Action item
Below are the records; copy exactly the lines from the first through the one containing "the appropriate interface.</span></span>", both included, and leave out the pictures.

Data for processing
□ □ □

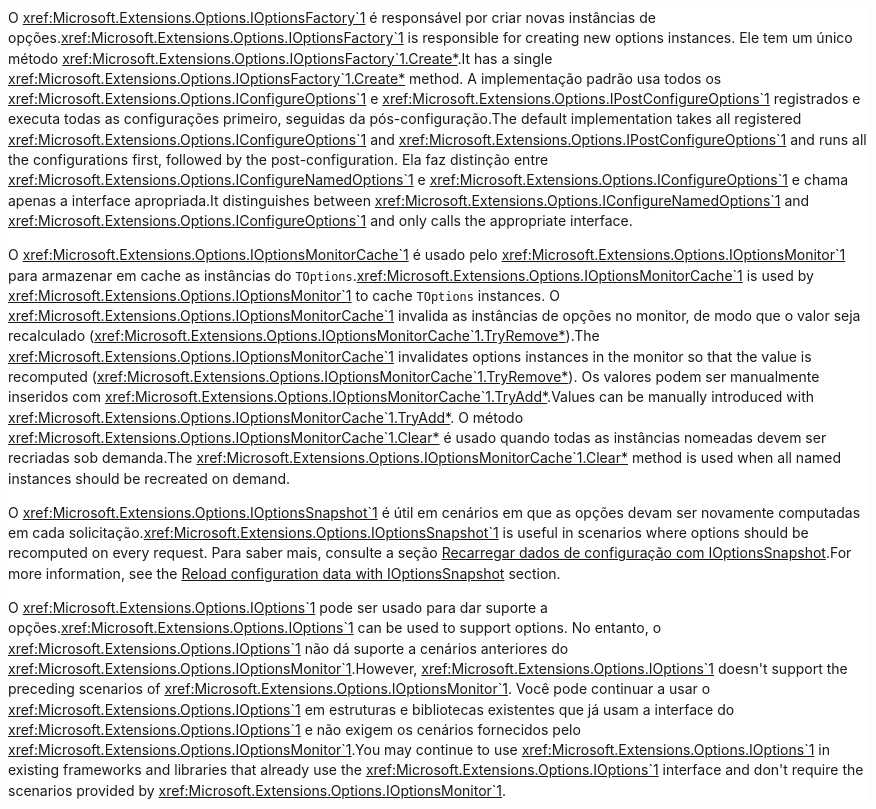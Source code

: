 <span data-ttu-id="9cbaa-123">O <xref:Microsoft.Extensions.Options.IOptionsFactory`1> é responsável por criar novas instâncias de opções.</span><span class="sxs-lookup"><span data-stu-id="9cbaa-123"><xref:Microsoft.Extensions.Options.IOptionsFactory`1> is responsible for creating new options instances.</span></span> <span data-ttu-id="9cbaa-124">Ele tem um único método <xref:Microsoft.Extensions.Options.IOptionsFactory`1.Create*>.</span><span class="sxs-lookup"><span data-stu-id="9cbaa-124">It has a single <xref:Microsoft.Extensions.Options.IOptionsFactory`1.Create*> method.</span></span> <span data-ttu-id="9cbaa-125">A implementação padrão usa todos os <xref:Microsoft.Extensions.Options.IConfigureOptions`1> e <xref:Microsoft.Extensions.Options.IPostConfigureOptions`1> registrados e executa todas as configurações primeiro, seguidas da pós-configuração.</span><span class="sxs-lookup"><span data-stu-id="9cbaa-125">The default implementation takes all registered <xref:Microsoft.Extensions.Options.IConfigureOptions`1> and <xref:Microsoft.Extensions.Options.IPostConfigureOptions`1> and runs all the configurations first, followed by the post-configuration.</span></span> <span data-ttu-id="9cbaa-126">Ela faz distinção entre <xref:Microsoft.Extensions.Options.IConfigureNamedOptions`1> e <xref:Microsoft.Extensions.Options.IConfigureOptions`1> e chama apenas a interface apropriada.</span><span class="sxs-lookup"><span data-stu-id="9cbaa-126">It distinguishes between <xref:Microsoft.Extensions.Options.IConfigureNamedOptions`1> and <xref:Microsoft.Extensions.Options.IConfigureOptions`1> and only calls the appropriate interface.</span></span>

<span data-ttu-id="9cbaa-127">O <xref:Microsoft.Extensions.Options.IOptionsMonitorCache`1> é usado pelo <xref:Microsoft.Extensions.Options.IOptionsMonitor`1> para armazenar em cache as instâncias do `TOptions`.</span><span class="sxs-lookup"><span data-stu-id="9cbaa-127"><xref:Microsoft.Extensions.Options.IOptionsMonitorCache`1> is used by <xref:Microsoft.Extensions.Options.IOptionsMonitor`1> to cache `TOptions` instances.</span></span> <span data-ttu-id="9cbaa-128">O <xref:Microsoft.Extensions.Options.IOptionsMonitorCache`1> invalida as instâncias de opções no monitor, de modo que o valor seja recalculado (<xref:Microsoft.Extensions.Options.IOptionsMonitorCache`1.TryRemove*>).</span><span class="sxs-lookup"><span data-stu-id="9cbaa-128">The <xref:Microsoft.Extensions.Options.IOptionsMonitorCache`1> invalidates options instances in the monitor so that the value is recomputed (<xref:Microsoft.Extensions.Options.IOptionsMonitorCache`1.TryRemove*>).</span></span> <span data-ttu-id="9cbaa-129">Os valores podem ser manualmente inseridos com <xref:Microsoft.Extensions.Options.IOptionsMonitorCache`1.TryAdd*>.</span><span class="sxs-lookup"><span data-stu-id="9cbaa-129">Values can be manually introduced with <xref:Microsoft.Extensions.Options.IOptionsMonitorCache`1.TryAdd*>.</span></span> <span data-ttu-id="9cbaa-130">O método <xref:Microsoft.Extensions.Options.IOptionsMonitorCache`1.Clear*> é usado quando todas as instâncias nomeadas devem ser recriadas sob demanda.</span><span class="sxs-lookup"><span data-stu-id="9cbaa-130">The <xref:Microsoft.Extensions.Options.IOptionsMonitorCache`1.Clear*> method is used when all named instances should be recreated on demand.</span></span>

<span data-ttu-id="9cbaa-131">O <xref:Microsoft.Extensions.Options.IOptionsSnapshot`1> é útil em cenários em que as opções devam ser novamente computadas em cada solicitação.</span><span class="sxs-lookup"><span data-stu-id="9cbaa-131"><xref:Microsoft.Extensions.Options.IOptionsSnapshot`1> is useful in scenarios where options should be recomputed on every request.</span></span> <span data-ttu-id="9cbaa-132">Para saber mais, consulte a seção [Recarregar dados de configuração com IOptionsSnapshot](#reload-configuration-data-with-ioptionssnapshot).</span><span class="sxs-lookup"><span data-stu-id="9cbaa-132">For more information, see the [Reload configuration data with IOptionsSnapshot](#reload-configuration-data-with-ioptionssnapshot) section.</span></span>

<span data-ttu-id="9cbaa-133">O <xref:Microsoft.Extensions.Options.IOptions`1> pode ser usado para dar suporte a opções.</span><span class="sxs-lookup"><span data-stu-id="9cbaa-133"><xref:Microsoft.Extensions.Options.IOptions`1> can be used to support options.</span></span> <span data-ttu-id="9cbaa-134">No entanto, o <xref:Microsoft.Extensions.Options.IOptions`1> não dá suporte a cenários anteriores do <xref:Microsoft.Extensions.Options.IOptionsMonitor`1>.</span><span class="sxs-lookup"><span data-stu-id="9cbaa-134">However, <xref:Microsoft.Extensions.Options.IOptions`1> doesn't support the preceding scenarios of <xref:Microsoft.Extensions.Options.IOptionsMonitor`1>.</span></span> <span data-ttu-id="9cbaa-135">Você pode continuar a usar o <xref:Microsoft.Extensions.Options.IOptions`1> em estruturas e bibliotecas existentes que já usam a interface do <xref:Microsoft.Extensions.Options.IOptions`1> e não exigem os cenários fornecidos pelo <xref:Microsoft.Extensions.Options.IOptionsMonitor`1>.</span><span class="sxs-lookup"><span data-stu-id="9cbaa-135">You may continue to use <xref:Microsoft.Extensions.Options.IOptions`1> in existing frameworks and libraries that already use the <xref:Microsoft.Extensions.Options.IOptions`1> interface and don't require the scenarios provided by <xref:Microsoft.Extensions.Options.IOptionsMonitor`1>.</span></span>
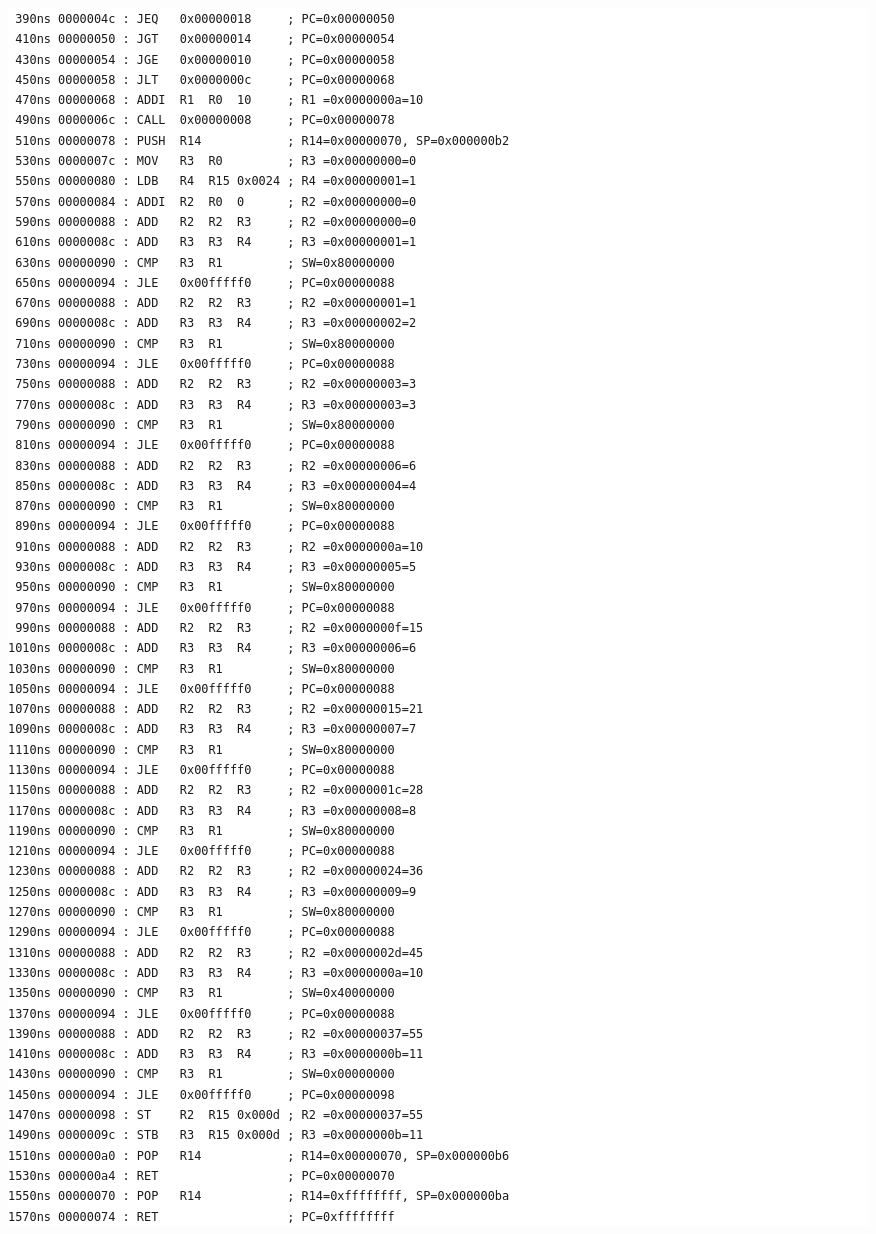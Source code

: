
 ```
 390ns 0000004c : JEQ   0x00000018     ; PC=0x00000050
 410ns 00000050 : JGT   0x00000014     ; PC=0x00000054
 430ns 00000054 : JGE   0x00000010     ; PC=0x00000058
 450ns 00000058 : JLT   0x0000000c     ; PC=0x00000068
 470ns 00000068 : ADDI  R1  R0  10     ; R1 =0x0000000a=10
 490ns 0000006c : CALL  0x00000008     ; PC=0x00000078
 510ns 00000078 : PUSH  R14            ; R14=0x00000070, SP=0x000000b2
 530ns 0000007c : MOV   R3  R0         ; R3 =0x00000000=0
 550ns 00000080 : LDB   R4  R15 0x0024 ; R4 =0x00000001=1
 570ns 00000084 : ADDI  R2  R0  0      ; R2 =0x00000000=0
 590ns 00000088 : ADD   R2  R2  R3     ; R2 =0x00000000=0
 610ns 0000008c : ADD   R3  R3  R4     ; R3 =0x00000001=1
 630ns 00000090 : CMP   R3  R1         ; SW=0x80000000
 650ns 00000094 : JLE   0x00fffff0     ; PC=0x00000088
 670ns 00000088 : ADD   R2  R2  R3     ; R2 =0x00000001=1
 690ns 0000008c : ADD   R3  R3  R4     ; R3 =0x00000002=2
 710ns 00000090 : CMP   R3  R1         ; SW=0x80000000
 730ns 00000094 : JLE   0x00fffff0     ; PC=0x00000088
 750ns 00000088 : ADD   R2  R2  R3     ; R2 =0x00000003=3
 770ns 0000008c : ADD   R3  R3  R4     ; R3 =0x00000003=3
 790ns 00000090 : CMP   R3  R1         ; SW=0x80000000
 810ns 00000094 : JLE   0x00fffff0     ; PC=0x00000088
 830ns 00000088 : ADD   R2  R2  R3     ; R2 =0x00000006=6
 850ns 0000008c : ADD   R3  R3  R4     ; R3 =0x00000004=4
 870ns 00000090 : CMP   R3  R1         ; SW=0x80000000
 890ns 00000094 : JLE   0x00fffff0     ; PC=0x00000088
 910ns 00000088 : ADD   R2  R2  R3     ; R2 =0x0000000a=10
 930ns 0000008c : ADD   R3  R3  R4     ; R3 =0x00000005=5
 950ns 00000090 : CMP   R3  R1         ; SW=0x80000000
 970ns 00000094 : JLE   0x00fffff0     ; PC=0x00000088
 990ns 00000088 : ADD   R2  R2  R3     ; R2 =0x0000000f=15
1010ns 0000008c : ADD   R3  R3  R4     ; R3 =0x00000006=6
1030ns 00000090 : CMP   R3  R1         ; SW=0x80000000
1050ns 00000094 : JLE   0x00fffff0     ; PC=0x00000088
1070ns 00000088 : ADD   R2  R2  R3     ; R2 =0x00000015=21
1090ns 0000008c : ADD   R3  R3  R4     ; R3 =0x00000007=7
1110ns 00000090 : CMP   R3  R1         ; SW=0x80000000
1130ns 00000094 : JLE   0x00fffff0     ; PC=0x00000088
1150ns 00000088 : ADD   R2  R2  R3     ; R2 =0x0000001c=28
1170ns 0000008c : ADD   R3  R3  R4     ; R3 =0x00000008=8
1190ns 00000090 : CMP   R3  R1         ; SW=0x80000000
1210ns 00000094 : JLE   0x00fffff0     ; PC=0x00000088
1230ns 00000088 : ADD   R2  R2  R3     ; R2 =0x00000024=36
1250ns 0000008c : ADD   R3  R3  R4     ; R3 =0x00000009=9
1270ns 00000090 : CMP   R3  R1         ; SW=0x80000000
1290ns 00000094 : JLE   0x00fffff0     ; PC=0x00000088
1310ns 00000088 : ADD   R2  R2  R3     ; R2 =0x0000002d=45
1330ns 0000008c : ADD   R3  R3  R4     ; R3 =0x0000000a=10
1350ns 00000090 : CMP   R3  R1         ; SW=0x40000000
1370ns 00000094 : JLE   0x00fffff0     ; PC=0x00000088
1390ns 00000088 : ADD   R2  R2  R3     ; R2 =0x00000037=55
1410ns 0000008c : ADD   R3  R3  R4     ; R3 =0x0000000b=11
1430ns 00000090 : CMP   R3  R1         ; SW=0x00000000
1450ns 00000094 : JLE   0x00fffff0     ; PC=0x00000098
1470ns 00000098 : ST    R2  R15 0x000d ; R2 =0x00000037=55
1490ns 0000009c : STB   R3  R15 0x000d ; R3 =0x0000000b=11
1510ns 000000a0 : POP   R14            ; R14=0x00000070, SP=0x000000b6
1530ns 000000a4 : RET                  ; PC=0x00000070
1550ns 00000070 : POP   R14            ; R14=0xffffffff, SP=0x000000ba
1570ns 00000074 : RET                  ; PC=0xffffffff
```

□ □ □

Expected answer
Source code

: <span data-ttu-id="9cbaa-123">O <xref:Microsoft.Extensions.Options.IOptionsFactory`1> é responsável por criar novas instâncias de opções.</span><span class="sxs-lookup"><span data-stu-id="9cbaa-123"><xref:Microsoft.Extensions.Options.IOptionsFactory`1> is responsible for creating new options instances.</span></span> <span data-ttu-id="9cbaa-124">Ele tem um único método <xref:Microsoft.Extensions.Options.IOptionsFactory`1.Create*>.</span><span class="sxs-lookup"><span data-stu-id="9cbaa-124">It has a single <xref:Microsoft.Extensions.Options.IOptionsFactory`1.Create*> method.</span></span> <span data-ttu-id="9cbaa-125">A implementação padrão usa todos os <xref:Microsoft.Extensions.Options.IConfigureOptions`1> e <xref:Microsoft.Extensions.Options.IPostConfigureOptions`1> registrados e executa todas as configurações primeiro, seguidas da pós-configuração.</span><span class="sxs-lookup"><span data-stu-id="9cbaa-125">The default implementation takes all registered <xref:Microsoft.Extensions.Options.IConfigureOptions`1> and <xref:Microsoft.Extensions.Options.IPostConfigureOptions`1> and runs all the configurations first, followed by the post-configuration.</span></span> <span data-ttu-id="9cbaa-126">Ela faz distinção entre <xref:Microsoft.Extensions.Options.IConfigureNamedOptions`1> e <xref:Microsoft.Extensions.Options.IConfigureOptions`1> e chama apenas a interface apropriada.</span><span class="sxs-lookup"><span data-stu-id="9cbaa-126">It distinguishes between <xref:Microsoft.Extensions.Options.IConfigureNamedOptions`1> and <xref:Microsoft.Extensions.Options.IConfigureOptions`1> and only calls the appropriate interface.</span></span>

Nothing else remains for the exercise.